• Analyser Helps Protect Safety of Diving Gas

Health & Safety

Analyser Helps Protect Safety of Diving Gas

Jun 26 2012

An advanced multiparameter gas analysis technology (FTIR) from Quantitech (UK) is being employed by Case Chemicals to analyse diving gas for recreational, commercial and military divers. According to Case’s Sam Wray, “This technology provides much higher levels of confidence than traditional techniques, partly because it is highly accurate and also because FTIR can detect almost any gas or vapour.”

In addition to the supply of chemicals, Case also provides analytical services for a wide variety of applications including occupational exposure, legionella, asbestos, contaminated land, waste acceptance, industrial emissions and breathing gases.

The quality of diving gas is protected by routine analysis of sample bottles taken from the compressors that generate compressed air. The Health & Safety Executive (HSE) requires samples of air supplied for breathing apparatus to be tested at least once every three months and more frequent tests would be necessary if contamination is foreseeable within this three month period.

The standard BS EN 12021 requires that all contaminants should be kept to as low a level as possible and shall be not greater than 10% of the UK 8­hour time weighted average exposure limits which are specified in the HSE publication EH40.

The FTIR analyser employed by Case Chemicals was supplied by Quantitech’s Dr Andrew Hobson who pre-configured the analyser (a Gasmet DX4030) to measure a wide range of parameters including CO, CO2, hydrocarbons, NH3, HCl, HF, NO2, N2O, SO2 and a range of halocarbons such as Freon. This configuration was established to meet and exceed the requirements of both BS EN 12021 and the military standard DEF STAN 68-284.
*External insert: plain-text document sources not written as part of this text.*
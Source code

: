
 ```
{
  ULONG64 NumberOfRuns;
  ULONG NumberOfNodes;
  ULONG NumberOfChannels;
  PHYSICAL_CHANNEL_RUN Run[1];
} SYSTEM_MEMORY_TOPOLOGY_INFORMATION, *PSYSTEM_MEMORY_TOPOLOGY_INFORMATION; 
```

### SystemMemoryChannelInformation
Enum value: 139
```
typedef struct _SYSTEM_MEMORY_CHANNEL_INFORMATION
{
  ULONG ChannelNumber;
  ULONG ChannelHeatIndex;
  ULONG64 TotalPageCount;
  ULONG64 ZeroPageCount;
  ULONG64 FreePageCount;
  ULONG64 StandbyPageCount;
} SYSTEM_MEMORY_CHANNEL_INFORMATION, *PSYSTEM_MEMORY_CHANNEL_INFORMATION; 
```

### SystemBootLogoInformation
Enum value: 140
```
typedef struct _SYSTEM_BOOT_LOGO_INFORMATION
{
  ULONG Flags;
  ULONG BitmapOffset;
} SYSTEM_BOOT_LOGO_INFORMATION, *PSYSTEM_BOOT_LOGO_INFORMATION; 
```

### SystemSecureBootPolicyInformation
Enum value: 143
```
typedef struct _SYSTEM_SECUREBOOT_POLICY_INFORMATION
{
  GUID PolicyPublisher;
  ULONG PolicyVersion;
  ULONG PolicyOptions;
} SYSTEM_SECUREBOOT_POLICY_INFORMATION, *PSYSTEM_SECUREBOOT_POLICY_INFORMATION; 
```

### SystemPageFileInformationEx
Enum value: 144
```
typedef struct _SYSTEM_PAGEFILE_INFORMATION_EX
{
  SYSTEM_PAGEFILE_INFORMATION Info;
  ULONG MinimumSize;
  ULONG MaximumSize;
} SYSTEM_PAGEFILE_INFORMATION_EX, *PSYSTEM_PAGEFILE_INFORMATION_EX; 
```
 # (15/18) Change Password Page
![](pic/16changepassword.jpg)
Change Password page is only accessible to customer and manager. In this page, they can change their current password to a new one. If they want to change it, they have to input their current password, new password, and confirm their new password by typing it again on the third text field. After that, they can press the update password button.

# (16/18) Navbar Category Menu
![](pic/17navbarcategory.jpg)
Commenting on the benefits of FTIR, Sam Wray says, “In the past, some of our clients have used chemical stain tubes which can have an error of up to 30%, so whilst these are individually cheap, they are highly inaccurate in comparison with FTIR. The tubes also only test for an individual parameter, so they are incapable of detecting any contamination other than the parameter on test.”

Highlighting the importance of being able to detect a very wide range of chemicals, Sam refers to a sample of gas that was supplied by a leisure diving company in the Middle East. “FTIR analysis revealed an unacceptable level of formaldehyde which was traced to a cleaner that was being used on-board the ship – without this analytical technique it is unlikely that the formaldehyde would ever have been detected,” he says.

Although the DX4030 is a portable FTIR analyser, Case Chemicals have it permanently located in one of their laboratories and Sam says “It has been extremely simple to operate; calibration is merely a quick zero check in the morning. We are therefore looking to exploit the flexibility of FTIR in other markets – for example, we are planning to offer FTIR analysis for other forms of compressed air, occupational health investigations, contaminated land and even anaesthetic gases.”